# Extracted records
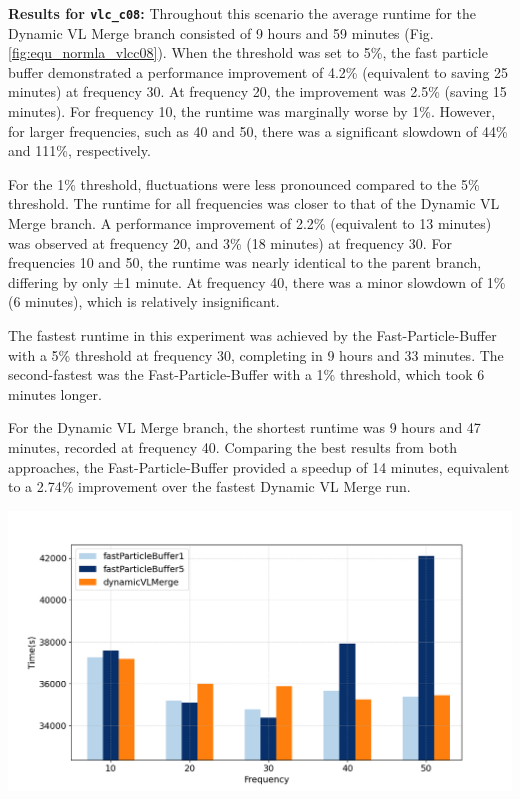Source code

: \textbf{Results for \texttt{vlc\_c08}:}  
Throughout this scenario the average runtime for the Dynamic VL Merge branch consisted of 9 hours and 59 minutes (Fig.\ref{fig:equ_normla_vlcc08}). When the threshold was set to 5\%, the fast particle buffer demonstrated a performance improvement of 4.2\% (equivalent to saving 25 minutes) at frequency 30. At frequency 20, the improvement was 2.5\% (saving 15 minutes). For frequency 10, the runtime was marginally worse by 1\%. However, for larger frequencies, such as 40 and 50, there was a significant slowdown of 44\% and 111\%, respectively.

For the 1\% threshold, fluctuations were less pronounced compared to the 5\% threshold. The runtime for all frequencies was closer to that of the Dynamic VL Merge branch. A performance improvement of 2.2\% (equivalent to 13 minutes) was observed at frequency 20, and 3\% (18 minutes) at frequency 30. For frequencies 10 and 50, the runtime was nearly identical to the parent branch, differing by only ±1 minute. At frequency 40, there was a minor slowdown of 1\% (6 minutes), which is relatively insignificant.

The fastest runtime in this experiment was achieved by the Fast-Particle-Buffer with a 5\% threshold at frequency 30, completing in 9 hours and 33 minutes. The second-fastest was the Fast-Particle-Buffer with a 1\% threshold, which took 6 minutes longer.

For the Dynamic VL Merge branch, the shortest runtime was 9 hours and 47 minutes, recorded at frequency 40. Comparing the best results from both approaches, the Fast-Particle-Buffer provided a speedup of 14 minutes, equivalent to a 2.74\% improvement over the fastest Dynamic VL Merge run.

\begin{center}
    \includegraphics[width=0.8\linewidth]{graphs/spinodalDecomposition/vlcc08.png}
    \captionsetup{hypcap=false}
    \label{fig:equ_normla_vlcc08}
\end{center}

# Problem
Set down word for word the lines from the first entry through the line with "For the 1\%", both included, omitting pictures.

# Written answer
Source code

: \textbf{Results for \texttt{vlc\_c08}:}  
Throughout this scenario the average runtime for the Dynamic VL Merge branch consisted of 9 hours and 59 minutes (Fig.\ref{fig:equ_normla_vlcc08}). When the threshold was set to 5\%, the fast particle buffer demonstrated a performance improvement of 4.2\% (equivalent to saving 25 minutes) at frequency 30. At frequency 20, the improvement was 2.5\% (saving 15 minutes). For frequency 10, the runtime was marginally worse by 1\%. However, for larger frequencies, such as 40 and 50, there was a significant slowdown of 44\% and 111\%, respectively.

For the 1\% threshold, fluctuations were less pronounced compared to the 5\% threshold. The runtime for all frequencies was closer to that of the Dynamic VL Merge branch. A performance improvement of 2.2\% (equivalent to 13 minutes) was observed at frequency 20, and 3\% (18 minutes) at frequency 30. For frequencies 10 and 50, the runtime was nearly identical to the parent branch, differing by only ±1 minute. At frequency 40, there was a minor slowdown of 1\% (6 minutes), which is relatively insignificant.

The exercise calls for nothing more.